TASK REQUIREMENTS: Lines from the start of the data through the line containing "### 5. Search Service" must be given again exactly. Leave the others out.

TASK INPUT:
---*---

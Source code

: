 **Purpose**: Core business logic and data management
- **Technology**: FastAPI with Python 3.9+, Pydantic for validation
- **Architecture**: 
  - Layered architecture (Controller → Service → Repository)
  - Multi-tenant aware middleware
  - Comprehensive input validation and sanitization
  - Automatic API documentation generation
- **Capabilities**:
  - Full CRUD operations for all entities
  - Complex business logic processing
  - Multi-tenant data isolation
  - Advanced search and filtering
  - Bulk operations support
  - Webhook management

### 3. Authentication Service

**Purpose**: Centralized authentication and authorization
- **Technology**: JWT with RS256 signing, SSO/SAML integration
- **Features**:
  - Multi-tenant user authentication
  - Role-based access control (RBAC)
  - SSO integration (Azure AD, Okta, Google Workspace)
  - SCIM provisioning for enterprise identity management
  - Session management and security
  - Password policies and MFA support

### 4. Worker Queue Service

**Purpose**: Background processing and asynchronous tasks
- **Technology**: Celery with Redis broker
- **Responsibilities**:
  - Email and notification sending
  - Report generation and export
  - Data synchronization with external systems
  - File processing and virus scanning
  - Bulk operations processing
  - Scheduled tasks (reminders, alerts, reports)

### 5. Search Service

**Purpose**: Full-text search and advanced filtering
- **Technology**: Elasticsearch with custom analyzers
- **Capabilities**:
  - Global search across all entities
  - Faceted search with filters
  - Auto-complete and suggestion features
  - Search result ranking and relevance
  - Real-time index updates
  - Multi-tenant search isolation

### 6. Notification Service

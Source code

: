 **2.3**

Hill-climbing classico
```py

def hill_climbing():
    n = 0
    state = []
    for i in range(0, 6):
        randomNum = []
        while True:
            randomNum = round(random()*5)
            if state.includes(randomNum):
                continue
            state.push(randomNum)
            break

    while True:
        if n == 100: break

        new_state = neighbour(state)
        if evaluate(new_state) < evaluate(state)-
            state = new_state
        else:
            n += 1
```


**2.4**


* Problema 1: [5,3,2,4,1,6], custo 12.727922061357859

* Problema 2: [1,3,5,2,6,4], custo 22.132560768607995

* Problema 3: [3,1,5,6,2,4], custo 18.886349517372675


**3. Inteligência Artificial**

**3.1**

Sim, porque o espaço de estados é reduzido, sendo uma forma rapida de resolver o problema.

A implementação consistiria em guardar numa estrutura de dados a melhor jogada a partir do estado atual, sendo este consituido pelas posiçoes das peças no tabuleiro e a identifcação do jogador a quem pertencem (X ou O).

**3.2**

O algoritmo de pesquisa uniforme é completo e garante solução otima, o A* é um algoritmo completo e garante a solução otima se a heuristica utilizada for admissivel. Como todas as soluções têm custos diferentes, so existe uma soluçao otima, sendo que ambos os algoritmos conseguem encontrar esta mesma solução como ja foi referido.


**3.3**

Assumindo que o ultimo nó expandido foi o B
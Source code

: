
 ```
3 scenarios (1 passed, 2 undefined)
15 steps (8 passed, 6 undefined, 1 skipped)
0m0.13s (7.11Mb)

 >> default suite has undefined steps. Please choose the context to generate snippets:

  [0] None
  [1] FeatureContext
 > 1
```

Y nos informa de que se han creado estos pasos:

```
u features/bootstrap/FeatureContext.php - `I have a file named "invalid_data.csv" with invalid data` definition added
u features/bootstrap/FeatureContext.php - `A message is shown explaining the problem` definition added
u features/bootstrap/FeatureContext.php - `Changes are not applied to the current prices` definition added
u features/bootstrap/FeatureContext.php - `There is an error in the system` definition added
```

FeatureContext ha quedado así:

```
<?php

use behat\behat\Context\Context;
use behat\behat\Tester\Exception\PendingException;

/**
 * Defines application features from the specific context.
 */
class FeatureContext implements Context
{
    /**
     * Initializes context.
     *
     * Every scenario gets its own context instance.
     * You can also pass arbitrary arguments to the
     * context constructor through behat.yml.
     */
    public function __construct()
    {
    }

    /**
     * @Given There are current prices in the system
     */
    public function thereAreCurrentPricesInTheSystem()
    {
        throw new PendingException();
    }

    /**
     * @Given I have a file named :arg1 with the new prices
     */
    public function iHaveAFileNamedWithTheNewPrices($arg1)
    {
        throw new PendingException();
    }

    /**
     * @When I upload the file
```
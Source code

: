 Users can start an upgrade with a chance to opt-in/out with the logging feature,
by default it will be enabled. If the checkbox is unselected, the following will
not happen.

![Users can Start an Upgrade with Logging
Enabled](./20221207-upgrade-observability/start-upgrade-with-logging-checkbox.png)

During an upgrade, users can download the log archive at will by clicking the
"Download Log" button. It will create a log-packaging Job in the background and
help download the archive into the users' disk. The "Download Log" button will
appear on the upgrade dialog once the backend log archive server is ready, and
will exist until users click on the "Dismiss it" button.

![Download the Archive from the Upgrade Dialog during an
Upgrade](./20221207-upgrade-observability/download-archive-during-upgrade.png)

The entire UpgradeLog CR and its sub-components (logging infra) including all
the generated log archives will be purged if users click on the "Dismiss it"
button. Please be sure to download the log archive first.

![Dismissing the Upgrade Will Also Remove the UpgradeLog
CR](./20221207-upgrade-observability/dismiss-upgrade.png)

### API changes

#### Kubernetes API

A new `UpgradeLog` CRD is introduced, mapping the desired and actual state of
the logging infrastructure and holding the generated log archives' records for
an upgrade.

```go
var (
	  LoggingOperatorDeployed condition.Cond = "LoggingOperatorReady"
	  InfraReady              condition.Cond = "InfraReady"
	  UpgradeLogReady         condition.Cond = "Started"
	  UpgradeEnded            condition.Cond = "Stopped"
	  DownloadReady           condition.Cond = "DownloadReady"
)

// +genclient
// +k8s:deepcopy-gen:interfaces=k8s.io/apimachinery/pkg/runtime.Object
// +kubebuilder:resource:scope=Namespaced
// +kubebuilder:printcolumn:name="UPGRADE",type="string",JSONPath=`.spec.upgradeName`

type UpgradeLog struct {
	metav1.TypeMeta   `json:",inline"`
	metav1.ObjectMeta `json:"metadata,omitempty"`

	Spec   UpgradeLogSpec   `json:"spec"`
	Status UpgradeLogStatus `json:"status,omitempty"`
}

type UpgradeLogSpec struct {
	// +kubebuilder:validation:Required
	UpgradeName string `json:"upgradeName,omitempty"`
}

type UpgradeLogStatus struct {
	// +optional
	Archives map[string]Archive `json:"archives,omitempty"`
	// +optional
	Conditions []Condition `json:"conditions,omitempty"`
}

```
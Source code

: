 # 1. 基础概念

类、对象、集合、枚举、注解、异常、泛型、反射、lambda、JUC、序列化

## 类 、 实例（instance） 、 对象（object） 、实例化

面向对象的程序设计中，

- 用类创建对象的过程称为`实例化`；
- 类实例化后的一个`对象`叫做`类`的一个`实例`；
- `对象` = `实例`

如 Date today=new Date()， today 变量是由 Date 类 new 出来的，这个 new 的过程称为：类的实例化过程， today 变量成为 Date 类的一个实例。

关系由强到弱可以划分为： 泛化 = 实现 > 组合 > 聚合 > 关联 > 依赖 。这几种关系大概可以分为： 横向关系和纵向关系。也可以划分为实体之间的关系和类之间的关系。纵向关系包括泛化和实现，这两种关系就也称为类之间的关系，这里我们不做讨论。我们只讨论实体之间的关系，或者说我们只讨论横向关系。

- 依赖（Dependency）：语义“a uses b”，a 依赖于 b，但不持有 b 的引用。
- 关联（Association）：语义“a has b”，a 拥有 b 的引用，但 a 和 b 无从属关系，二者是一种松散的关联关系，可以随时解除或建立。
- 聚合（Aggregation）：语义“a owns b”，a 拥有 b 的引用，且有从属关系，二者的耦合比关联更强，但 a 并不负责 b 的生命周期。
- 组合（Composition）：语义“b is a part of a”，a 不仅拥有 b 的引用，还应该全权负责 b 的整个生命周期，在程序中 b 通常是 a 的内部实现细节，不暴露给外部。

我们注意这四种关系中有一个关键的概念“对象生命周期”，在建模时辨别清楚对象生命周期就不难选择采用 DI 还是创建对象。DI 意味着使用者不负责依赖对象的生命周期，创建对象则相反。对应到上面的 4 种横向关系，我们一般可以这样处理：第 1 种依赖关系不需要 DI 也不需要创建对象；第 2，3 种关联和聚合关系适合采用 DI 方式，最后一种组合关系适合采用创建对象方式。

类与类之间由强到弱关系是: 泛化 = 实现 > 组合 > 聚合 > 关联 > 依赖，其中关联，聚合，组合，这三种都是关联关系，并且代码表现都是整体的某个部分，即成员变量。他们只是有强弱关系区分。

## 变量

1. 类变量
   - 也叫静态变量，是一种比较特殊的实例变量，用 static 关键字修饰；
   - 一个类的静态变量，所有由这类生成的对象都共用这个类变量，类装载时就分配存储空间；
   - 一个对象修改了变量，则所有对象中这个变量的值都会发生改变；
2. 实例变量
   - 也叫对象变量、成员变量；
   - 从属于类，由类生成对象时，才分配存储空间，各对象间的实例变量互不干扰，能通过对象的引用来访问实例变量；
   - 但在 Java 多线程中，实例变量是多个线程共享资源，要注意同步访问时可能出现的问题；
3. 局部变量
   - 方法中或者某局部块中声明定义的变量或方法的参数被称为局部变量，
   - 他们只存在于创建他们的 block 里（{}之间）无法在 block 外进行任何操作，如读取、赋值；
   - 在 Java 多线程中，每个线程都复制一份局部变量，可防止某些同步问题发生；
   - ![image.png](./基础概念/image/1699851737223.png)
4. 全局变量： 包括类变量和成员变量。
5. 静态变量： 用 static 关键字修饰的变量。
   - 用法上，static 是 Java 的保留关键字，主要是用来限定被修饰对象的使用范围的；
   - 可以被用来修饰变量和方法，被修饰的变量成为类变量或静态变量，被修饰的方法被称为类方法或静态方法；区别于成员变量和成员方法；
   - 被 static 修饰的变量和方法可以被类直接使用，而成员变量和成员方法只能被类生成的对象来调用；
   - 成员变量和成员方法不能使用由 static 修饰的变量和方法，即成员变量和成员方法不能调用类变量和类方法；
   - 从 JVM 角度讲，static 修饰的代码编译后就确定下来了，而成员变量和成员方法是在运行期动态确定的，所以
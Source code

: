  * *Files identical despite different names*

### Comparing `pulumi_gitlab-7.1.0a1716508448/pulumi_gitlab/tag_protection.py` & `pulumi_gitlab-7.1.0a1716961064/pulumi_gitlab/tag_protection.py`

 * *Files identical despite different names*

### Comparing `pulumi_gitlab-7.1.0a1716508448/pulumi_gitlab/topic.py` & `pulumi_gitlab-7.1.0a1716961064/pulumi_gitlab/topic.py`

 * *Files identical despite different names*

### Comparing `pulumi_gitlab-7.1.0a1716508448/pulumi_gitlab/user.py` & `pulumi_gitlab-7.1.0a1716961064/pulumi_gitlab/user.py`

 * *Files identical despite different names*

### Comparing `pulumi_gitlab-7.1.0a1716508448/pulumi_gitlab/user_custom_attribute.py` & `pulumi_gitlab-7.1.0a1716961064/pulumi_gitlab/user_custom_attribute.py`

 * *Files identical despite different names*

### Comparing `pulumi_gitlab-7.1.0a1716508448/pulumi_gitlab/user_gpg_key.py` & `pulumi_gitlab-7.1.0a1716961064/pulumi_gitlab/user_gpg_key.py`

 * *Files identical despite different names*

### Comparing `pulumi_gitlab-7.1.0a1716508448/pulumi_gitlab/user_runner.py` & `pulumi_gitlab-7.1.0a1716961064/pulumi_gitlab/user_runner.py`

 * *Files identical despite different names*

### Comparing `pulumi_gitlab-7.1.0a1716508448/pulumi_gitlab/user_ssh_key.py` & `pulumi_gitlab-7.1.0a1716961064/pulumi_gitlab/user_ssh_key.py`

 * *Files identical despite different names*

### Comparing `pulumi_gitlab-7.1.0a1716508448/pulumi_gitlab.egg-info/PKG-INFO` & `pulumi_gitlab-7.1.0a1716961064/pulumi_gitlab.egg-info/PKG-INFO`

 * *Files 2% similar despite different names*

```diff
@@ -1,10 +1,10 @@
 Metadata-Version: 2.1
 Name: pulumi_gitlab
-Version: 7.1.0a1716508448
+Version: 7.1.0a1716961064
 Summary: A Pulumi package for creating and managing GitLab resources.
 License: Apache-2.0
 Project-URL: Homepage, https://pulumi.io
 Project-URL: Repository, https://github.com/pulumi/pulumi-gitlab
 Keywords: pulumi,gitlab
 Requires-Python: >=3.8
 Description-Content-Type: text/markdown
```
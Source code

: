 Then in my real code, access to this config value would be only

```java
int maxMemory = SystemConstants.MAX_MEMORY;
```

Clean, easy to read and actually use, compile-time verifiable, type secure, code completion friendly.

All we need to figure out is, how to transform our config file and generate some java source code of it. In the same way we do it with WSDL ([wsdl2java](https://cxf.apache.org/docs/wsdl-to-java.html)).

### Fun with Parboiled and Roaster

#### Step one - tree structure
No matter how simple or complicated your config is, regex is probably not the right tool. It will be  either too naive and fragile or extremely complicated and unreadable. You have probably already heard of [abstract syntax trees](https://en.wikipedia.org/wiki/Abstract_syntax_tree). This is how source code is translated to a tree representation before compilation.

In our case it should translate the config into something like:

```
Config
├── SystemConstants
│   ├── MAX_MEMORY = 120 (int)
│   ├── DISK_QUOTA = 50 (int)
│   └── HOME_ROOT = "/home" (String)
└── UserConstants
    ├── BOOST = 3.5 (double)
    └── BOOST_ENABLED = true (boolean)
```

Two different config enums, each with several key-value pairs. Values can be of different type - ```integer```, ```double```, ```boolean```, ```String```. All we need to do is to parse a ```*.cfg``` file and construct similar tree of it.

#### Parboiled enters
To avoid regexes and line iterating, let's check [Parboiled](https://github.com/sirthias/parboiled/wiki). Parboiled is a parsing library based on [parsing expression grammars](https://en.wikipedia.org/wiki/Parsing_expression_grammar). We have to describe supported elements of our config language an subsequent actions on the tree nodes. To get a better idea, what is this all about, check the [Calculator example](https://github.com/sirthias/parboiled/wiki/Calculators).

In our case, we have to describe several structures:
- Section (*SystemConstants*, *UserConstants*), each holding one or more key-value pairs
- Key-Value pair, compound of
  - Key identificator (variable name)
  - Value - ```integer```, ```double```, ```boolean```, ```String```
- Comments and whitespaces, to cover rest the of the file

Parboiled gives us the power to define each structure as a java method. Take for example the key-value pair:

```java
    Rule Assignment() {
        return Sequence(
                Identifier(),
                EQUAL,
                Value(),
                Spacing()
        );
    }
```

---*---

YOUR SOLUTION:
Source code

: **Purpose**: Core business logic and data management
- **Technology**: FastAPI with Python 3.9+, Pydantic for validation
- **Architecture**: 
  - Layered architecture (Controller → Service → Repository)
  - Multi-tenant aware middleware
  - Comprehensive input validation and sanitization
  - Automatic API documentation generation
- **Capabilities**:
  - Full CRUD operations for all entities
  - Complex business logic processing
  - Multi-tenant data isolation
  - Advanced search and filtering
  - Bulk operations support
  - Webhook management

### 3. Authentication Service

**Purpose**: Centralized authentication and authorization
- **Technology**: JWT with RS256 signing, SSO/SAML integration
- **Features**:
  - Multi-tenant user authentication
  - Role-based access control (RBAC)
  - SSO integration (Azure AD, Okta, Google Workspace)
  - SCIM provisioning for enterprise identity management
  - Session management and security
  - Password policies and MFA support

### 4. Worker Queue Service

**Purpose**: Background processing and asynchronous tasks
- **Technology**: Celery with Redis broker
- **Responsibilities**:
  - Email and notification sending
  - Report generation and export
  - Data synchronization with external systems
  - File processing and virus scanning
  - Bulk operations processing
  - Scheduled tasks (reminders, alerts, reports)

### 5. Search Service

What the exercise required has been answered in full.